Last week, we saw most of the contestants get contracts with some riveting action, and this week could be similar. Nothing is ever guaranteed, but there’s a series of action matchups that could be much more competitive in practice, but it’s anyone’s guess as to who gets a contract or not.

Contender Series continues to bring in middleweights in an attempt to bolster a long-suffering division, with two middleweight fights on this card. Flyweight also gets a nice matchup, but it’s a demanding proposition for the winner (and possible signee). Victory this week means diving into a shark tank. The rest of the card is rounded out by a pair of lightweight fights.

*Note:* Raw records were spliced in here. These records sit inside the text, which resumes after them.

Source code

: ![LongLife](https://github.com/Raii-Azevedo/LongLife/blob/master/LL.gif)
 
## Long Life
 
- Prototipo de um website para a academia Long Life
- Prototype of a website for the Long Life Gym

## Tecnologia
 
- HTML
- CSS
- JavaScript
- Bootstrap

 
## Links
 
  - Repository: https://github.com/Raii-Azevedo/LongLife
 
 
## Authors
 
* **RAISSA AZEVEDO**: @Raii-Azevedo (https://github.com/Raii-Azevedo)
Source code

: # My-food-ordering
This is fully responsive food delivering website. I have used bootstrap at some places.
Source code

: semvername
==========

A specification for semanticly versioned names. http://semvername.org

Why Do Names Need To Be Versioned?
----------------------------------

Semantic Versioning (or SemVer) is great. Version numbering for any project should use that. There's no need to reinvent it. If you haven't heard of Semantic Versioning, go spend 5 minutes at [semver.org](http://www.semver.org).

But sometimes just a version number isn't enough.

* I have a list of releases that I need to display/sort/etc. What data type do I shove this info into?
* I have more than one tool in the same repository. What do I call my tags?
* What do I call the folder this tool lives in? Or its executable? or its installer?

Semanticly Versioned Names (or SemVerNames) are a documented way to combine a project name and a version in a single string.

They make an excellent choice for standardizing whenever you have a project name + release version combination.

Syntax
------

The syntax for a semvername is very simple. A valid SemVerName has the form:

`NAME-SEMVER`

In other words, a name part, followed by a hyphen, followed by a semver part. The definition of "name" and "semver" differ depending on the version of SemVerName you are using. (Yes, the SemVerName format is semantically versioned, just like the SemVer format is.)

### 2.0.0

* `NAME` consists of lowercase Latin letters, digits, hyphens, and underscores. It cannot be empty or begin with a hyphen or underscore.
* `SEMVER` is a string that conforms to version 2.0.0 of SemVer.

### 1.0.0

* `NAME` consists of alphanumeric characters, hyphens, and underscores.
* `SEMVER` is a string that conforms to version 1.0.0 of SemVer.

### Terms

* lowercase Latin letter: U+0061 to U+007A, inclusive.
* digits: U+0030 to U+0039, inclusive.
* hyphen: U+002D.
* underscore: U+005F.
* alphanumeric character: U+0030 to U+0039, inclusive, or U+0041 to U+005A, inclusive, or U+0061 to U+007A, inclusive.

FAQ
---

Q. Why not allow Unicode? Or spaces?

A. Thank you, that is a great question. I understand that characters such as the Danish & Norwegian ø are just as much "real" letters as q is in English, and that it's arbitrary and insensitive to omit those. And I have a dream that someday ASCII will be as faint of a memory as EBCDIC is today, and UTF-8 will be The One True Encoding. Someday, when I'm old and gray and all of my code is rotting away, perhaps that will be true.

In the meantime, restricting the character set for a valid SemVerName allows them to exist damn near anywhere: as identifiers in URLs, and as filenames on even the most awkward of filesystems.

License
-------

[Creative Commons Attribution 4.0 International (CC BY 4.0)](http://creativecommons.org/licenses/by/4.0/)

Jhonoven Pati vs Jamie Pickett

Pati (6-3) is a problem. He’s also got a very established ceiling, having lost to Ryan Spann and Punahele Soriano - both current UFC fighters. He’s got a lot of confidence in his hand and chips away with damage before landing bigger damage inside. He’s also got a good looking clinch with strong knees inside, although his cardio is a bit of a concern.

Pickett (10-4) is not a stranger to this party, as this is going to be his third go-round at the Contender Series soirée. Unfortunately for him, both of his previous outings were against Punahele Soriano and Charles Byrd, both of whom moved on to get UFC contracts. Pickett’s a top-heavy guy that has good top control and slows the fight down to a crawl, where it better suits his pace. While not as consistent with distance management as Pati, Pickett can wade inside and land some good clean shots, but it’s also a tricky proposition against someone that also hits hard and isn’t a slouch in the submission department.

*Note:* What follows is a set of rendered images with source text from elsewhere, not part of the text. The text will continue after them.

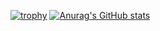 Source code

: 
[![trophy](https://github-profile-trophy.vercel.app/?username=castrix)](https://github.com/ryo-ma/github-profile-trophy)
[![Anurag's GitHub stats](https://github-readme-stats.vercel.app/api?username=castrix)](https://github.com/anuraghazra/github-readme-stats)

<!--
**castrix/castrix** is a ✨ _special_ ✨ repository because its `README.md` (this file) appears on your GitHub profile.

Here are some ideas to get you started:

- 🔭 I’m currently working on ...
- 🌱 I’m currently learning ...
- 👯 I’m looking to collaborate on ...
- 🤔 I’m looking for help with ...
- 💬 Ask me about ...
- 📫 How to reach me: ...
- 😄 Pronouns: ...
- ⚡ Fun fact: ...
-->
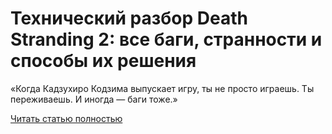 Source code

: # Технический разбор Death Stranding 2: все баги, странности и способы их решения



«Когда Кадзухиро Кодзима выпускает игру, ты не просто играешь. Ты переживаешь. И иногда — баги тоже.»

[Читать статью полностью](https://xyberbara.com/gaming/death-stranding-2/)
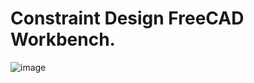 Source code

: # Constraint Design FreeCAD Workbench.

![image](https://github.com/user-attachments/assets/ca713e83-d071-4174-9162-bc58b7d7f4c6)

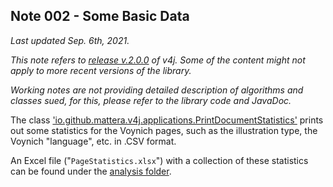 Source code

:## Note 002 - Some Basic Data

_Last updated Sep. 6th, 2021._

_This note refers to [release v.2.0.0](https://github.com/mzattera/v4j/tree/v.2.0.0) of v4j.
Some of the content might not apply to more recent versions of the library._

_Working notes are not providing detailed description of algorithms and classes sued, for this, please refer to the 
library code and JavaDoc._

The class
['io.github.mattera.v4j.applications.PrintDocumentStatistics'](https://github.com/mzattera/v4j/blob/v.2.0.0/eclipse/io.github.mzattera.v4j-apps/src/main/java/io/github/mattera/v4j/applications/PrintDocumentStatistics.java)
prints out some statistics for the Voynich pages, such as the illustration type, the Voynich "language", etc. in .CSV format.

An Excel file ("`PageStatistics.xlsx`") with a collection of these statistics can be found under the
[analysis folder](https://github.com/mzattera/v4j/tree/v.2.0.0/resources/analysis).

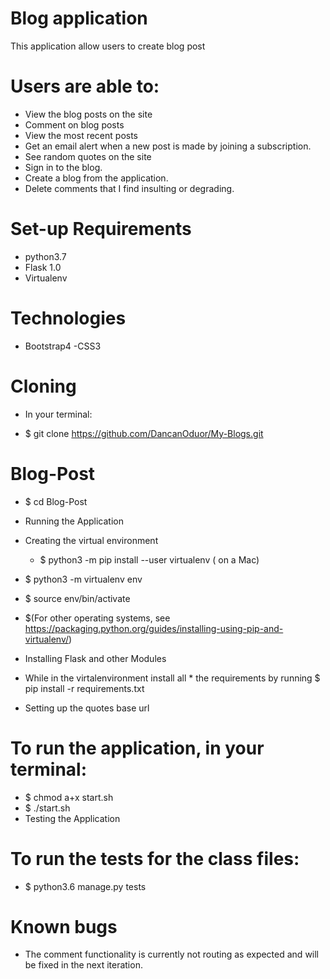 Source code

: # Blog application
This  application allow users to create blog post

# Users are able to:

* View the blog posts on the site
* Comment on blog posts
* View the most recent posts
* Get an email alert when a new post is made by joining a subscription.
* See random quotes on the site
* Sign in to the blog.
* Create a blog from the application.
* Delete comments that I find insulting or degrading.

# Set-up Requirements
* python3.7
* Flask 1.0
* Virtualenv
# Technologies
* Bootstrap4 -CSS3

# Cloning
* In your terminal:

 * $ git clone https://github.com/DancanOduor/My-Blogs.git

 #  Blog-Post
 * $ cd Blog-Post
 * Running the Application
* Creating the virtual environment

  * $ python3 -m pip install --user virtualenv ( on a Mac)
 *  $ python3 -m virtualenv env
  * $ source env/bin/activate
  * $(For other operating systems, see https://packaging.python.org/guides/installing-using-pip-and-virtualenv/)
* Installing Flask and other Modules

* While in the virtalenvironment install all * the requirements by running $ pip install -r requirements.txt
* Setting up the quotes base url

# To run the application, in your terminal:

 * $ chmod a+x start.sh
 * $ ./start.sh
* Testing the Application
# To run the tests for the class files:

 *  $ python3.6 manage.py tests
# Known bugs
* The comment functionality is currently not routing as expected and will be fixed in the next iteration.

Rafael Alves vs Alejandro Flores

Alves (18-9) is a certified do-or-die fighter, having very few fights go to a decision. His most notable win was his submission over former UFC fighter Yoislandy Izquierdo, while his losses include a leg kick TKO against Vagner Rocha and a loss to Tiago Trator earlier in his career. He’s a wily striker that’s got good BJJ skills, which helps a lot as he’s susceptible to takedowns from stronger wrestlers.

Perhaps that’s something that won’t be a major factor here. His opponent Alejandro Flores (17-2) is primarily a striker, although leans more towards being a generalist. He’s got good clinchwork, a good defensive grappling game but not much in the way of double/single-leg takedowns, etc. His submission game goes to the side in favor of his striking, which has now led him to have four out of his last five. That’s not to say he’s not going to go for submissions at all, he’d just much rather stand and bang. This is probably the toughest one to call, but is stylistically compelling.

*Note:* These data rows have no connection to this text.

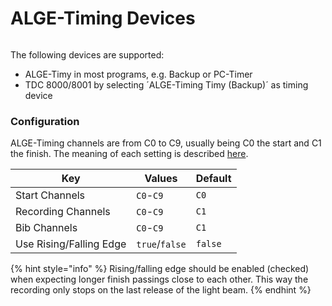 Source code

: # ALGE-Timing Devices

<figure><img src="https://dbnetsoft.github.io/IDCamProDocumentation/configuration/timingdevices/images/algetiming.png" alt=""><figcaption></figcaption></figure>

The following devices are supported:

* ALGE-Timy in most programs, e.g. Backup or PC-Timer
* TDC 8000/8001 by selecting ´ALGE-Timing Timy (Backup)´ as timing device

### Configuration <a href="#configuration" id="configuration"></a>

ALGE-Timing channels are from C0 to C9, usually being C0 the start and C1 the finish. The meaning of each setting is described [here](https://dbnetsoft.github.io/IDCamProDocumentation/configuration/timingdevices/).

| Key                     | Values         | Default |
| ----------------------- | -------------- | ------- |
| Start Channels          | `C0`-`C9`      | `C0`    |
| Recording Channels      | `C0`-`C9`      | `C1`    |
| Bib Channels            | `C0`-`C9`      | `C1`    |
| Use Rising/Falling Edge | `true`/`false` | `false` |

{% hint style="info" %}
Rising/falling edge should be enabled (checked) when expecting longer finish passings close to each other. This way the recording only stops on the last release of the light beam.
{% endhint %}

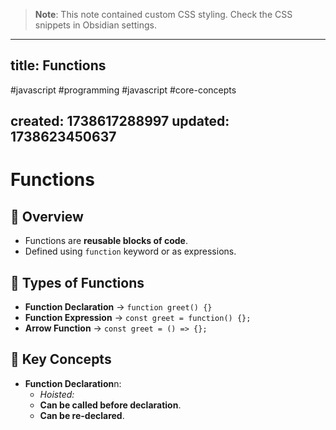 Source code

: 
> **Note**: This note contained custom CSS styling. Check the CSS snippets in Obsidian settings.

---
title: Functions
---

#javascript #programming #javascript #core-concepts

created: 1738617288997
updated: 1738623450637
---


<!--#region styles-->

<!--#endregion-->

# Functions

## 📌 Overview

-   Functions are **reusable blocks of code**.
-   Defined using `function` keyword or as expressions.

## 📌 Types of Functions

-   **Function Declaration** → `function greet() {}`
-   **Function Expression** → `const greet = function() {};`
-   **Arrow Function** → `const greet = () => {};`

## 📌 Key Concepts

-   <b>Function Declaration</b>n:
    -   <i>Hoisted:</i>
    -   **Can be called before declaration**.
    -   **Can be re-declared**. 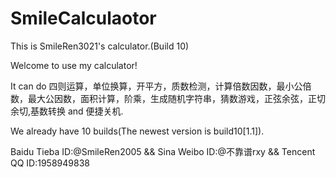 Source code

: # SmileCalculaotor
This is SmileRen3021's calculator.(Build 10)

Welcome to use my calculator!

It can do 四则运算，单位换算，开平方，质数检测，计算倍数因数，最小公倍数，最大公因数，面积计算，阶乘，生成随机字符串，猜数游戏，正弦余弦，正切余切,基数转换 and 便捷关机.

We already have 10 builds(The newest version is build10[1.1]).

Baidu Tieba ID:@SmileRen2005 && Sina Weibo ID:@不靠谱rxy && Tencent QQ ID:1958949838
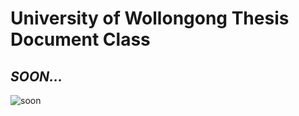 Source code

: # University of Wollongong Thesis Document Class

## *SOON...*
![soon](http://i2.kym-cdn.com/photos/images/original/000/117/103/tumblr_l8eexgsw341qa1id2o1_500.jpg) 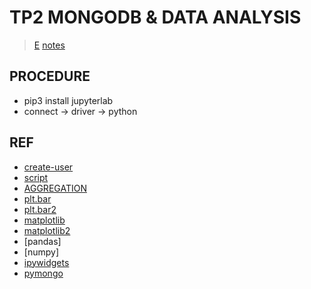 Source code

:# TP2 MONGODB & DATA ANALYSIS
> [E](https://github.com/la-sarita/420-514_A24/blob/main/TP2_420_514.ipynb)
> [notes](https://spiritual-fight-790.notion.site/La-page-du-cours-dfbb103aa4f544bab73e04dcb9d0dbdc)

## PROCEDURE
- pip3 install jupyterlab
- connect -> driver -> python

## REF
- [create-user](https://www.mongodb.com/docs/manual/tutorial/create-users/)
- [script](https://www.mongodb.com/docs/mongodb-shell/write-scripts/)
- [AGGREGATION](https://www.youtube.com/watch?v=SUZKhBvxW5c&list=PLRAV69dS1uWQ6CZCehxKy0rjkqhQ2Z88t)
- [plt.bar](https://matplotlib.org/stable/api/_as_gen/matplotlib.pyplot.bar.html)
- [plt.bar2](https://stackoverflow.com/questions/65649688/customizing-the-height-in-bar-chart-matplotlib)
- [matplotlib](https://www.youtube.com/watch?v=ALX88JzeQnk)
- [matplotlib2](https://queirozf.com/entries/matplotlib-examples-plots-with-string-axis-labels)
- [pandas]
- [numpy]
- [ipywidgets](https://ipywidgets.readthedocs.io/en/stable/)
- [pymongo](https://pymongo.readthedocs.io/en/stable/tutorial.html) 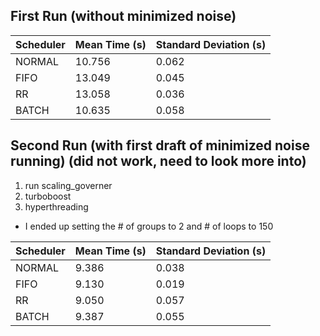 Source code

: ## First Run (without minimized noise)

| Scheduler | Mean Time (s) | Standard Deviation (s) |
| --------- | ------------- | ---------------------- |
| NORMAL    | 10.756        | 0.062                  |
| FIFO      | 13.049        | 0.045                  |
| RR        | 13.058        | 0.036                  |
| BATCH     | 10.635        | 0.058                  |

## Second Run (with first draft of minimized noise running) (did not work, need to look more into)

1. run scaling_governer
2. turboboost
3. hyperthreading

- I ended up setting the # of groups to 2 and # of loops to 150

| Scheduler | Mean Time (s) | Standard Deviation (s) |
| --------- | ------------- | ---------------------- |
| NORMAL    | 9.386         | 0.038                  |
| FIFO      | 9.130         | 0.019                  |
| RR        | 9.050         | 0.057                  |
| BATCH     | 9.387         | 0.055                  |


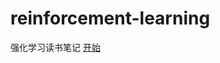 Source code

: # reinforcement-learning
强化学习读书笔记 [开始](https://github.com/GCaptainNemo/reinforcement-learning/blob/main/1.%20Overview.md)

Jeffrey Molina vs Jacob Silva

Molina (7-2) is an interesting addition here, with slick boxing and scrambly ground game. He’s got more of a BJJ influence to his grappling, though. That’s usually a great thing, but can be a detriment when a fighter is content to play guard for long stretches of a fight, but his submission skills are still good and his finishing instincts are solid. With six consecutive wins, he’s looking good right now. Even if two of those losses were to opponents that were 3-7 and 9-17. The man works hard and fights well, so it’s certainly not a knock on him.

Silva (6-2) lost his first two pro bouts and hasn’t lost since. Cutting his teeth on the Texas circut in Fury FC and LFA, he’s got a bit of an athletic disadvantage compared to some other flyweights out there. His wrestling is fine, his submission defense is very good, but his cardio suffers and his striking accuracy and output are a problem. At least he’s got major power in his hands when he does land, and that’s a major ace in the hole.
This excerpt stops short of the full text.